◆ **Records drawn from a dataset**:

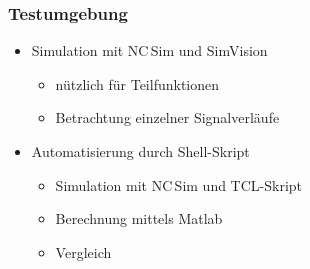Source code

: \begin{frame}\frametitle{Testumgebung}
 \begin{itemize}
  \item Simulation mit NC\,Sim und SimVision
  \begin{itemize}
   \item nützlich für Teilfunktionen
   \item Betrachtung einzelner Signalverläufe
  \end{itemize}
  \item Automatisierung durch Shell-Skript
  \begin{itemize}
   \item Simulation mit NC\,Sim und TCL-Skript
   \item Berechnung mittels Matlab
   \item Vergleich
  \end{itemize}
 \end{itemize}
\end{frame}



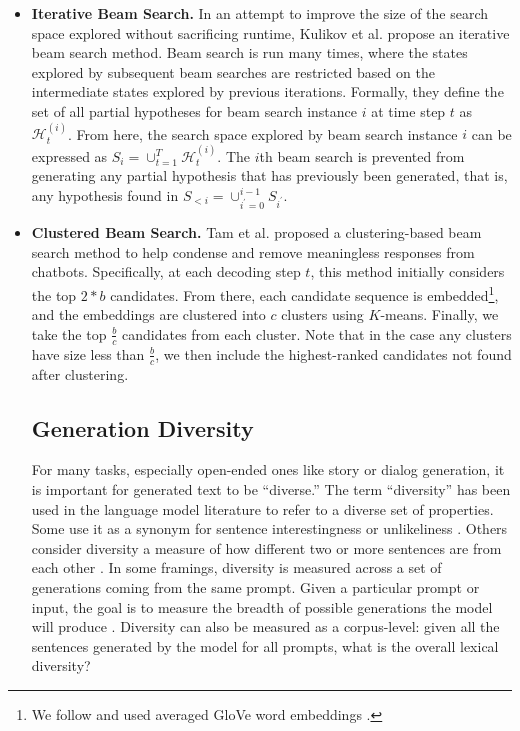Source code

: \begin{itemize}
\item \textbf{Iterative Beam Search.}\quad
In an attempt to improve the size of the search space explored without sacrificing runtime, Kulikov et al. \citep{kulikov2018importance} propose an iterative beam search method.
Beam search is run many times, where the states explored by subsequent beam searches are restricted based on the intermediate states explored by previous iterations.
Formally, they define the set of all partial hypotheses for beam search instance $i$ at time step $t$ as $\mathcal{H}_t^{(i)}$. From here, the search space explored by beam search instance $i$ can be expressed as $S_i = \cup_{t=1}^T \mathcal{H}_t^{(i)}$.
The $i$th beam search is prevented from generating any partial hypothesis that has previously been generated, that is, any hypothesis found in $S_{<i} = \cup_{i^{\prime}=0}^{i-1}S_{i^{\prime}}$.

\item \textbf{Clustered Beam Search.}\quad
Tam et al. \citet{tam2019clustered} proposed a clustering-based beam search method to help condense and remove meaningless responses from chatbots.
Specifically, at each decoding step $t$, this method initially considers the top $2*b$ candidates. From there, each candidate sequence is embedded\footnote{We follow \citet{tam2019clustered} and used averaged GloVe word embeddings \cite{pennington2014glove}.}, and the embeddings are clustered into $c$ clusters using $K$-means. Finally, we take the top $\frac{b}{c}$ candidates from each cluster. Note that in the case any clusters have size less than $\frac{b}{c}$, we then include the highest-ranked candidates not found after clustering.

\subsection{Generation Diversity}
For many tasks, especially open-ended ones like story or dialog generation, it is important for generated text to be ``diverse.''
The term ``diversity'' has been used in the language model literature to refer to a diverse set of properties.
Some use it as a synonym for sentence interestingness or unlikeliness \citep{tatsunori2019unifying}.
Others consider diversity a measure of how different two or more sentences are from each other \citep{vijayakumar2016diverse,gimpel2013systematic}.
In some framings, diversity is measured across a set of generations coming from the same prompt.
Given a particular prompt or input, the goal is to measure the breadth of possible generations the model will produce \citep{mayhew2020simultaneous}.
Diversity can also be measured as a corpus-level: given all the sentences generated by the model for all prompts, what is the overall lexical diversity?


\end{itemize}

◆ **EXERCISE OBJECTIVE**:
Show each line in the data where the string "generated" appears.

◆ **RESPONSE TO THE EXERCISE**:
The $i$th beam search is prevented from generating any partial hypothesis that has previously been generated, that is, any hypothesis found in $S_{<i} = \cup_{i^{\prime}=0}^{i-1}S_{i^{\prime}}$.
For many tasks, especially open-ended ones like story or dialog generation, it is important for generated text to be ``diverse.''
Diversity can also be measured as a corpus-level: given all the sentences generated by the model for all prompts, what is the overall lexical diversity?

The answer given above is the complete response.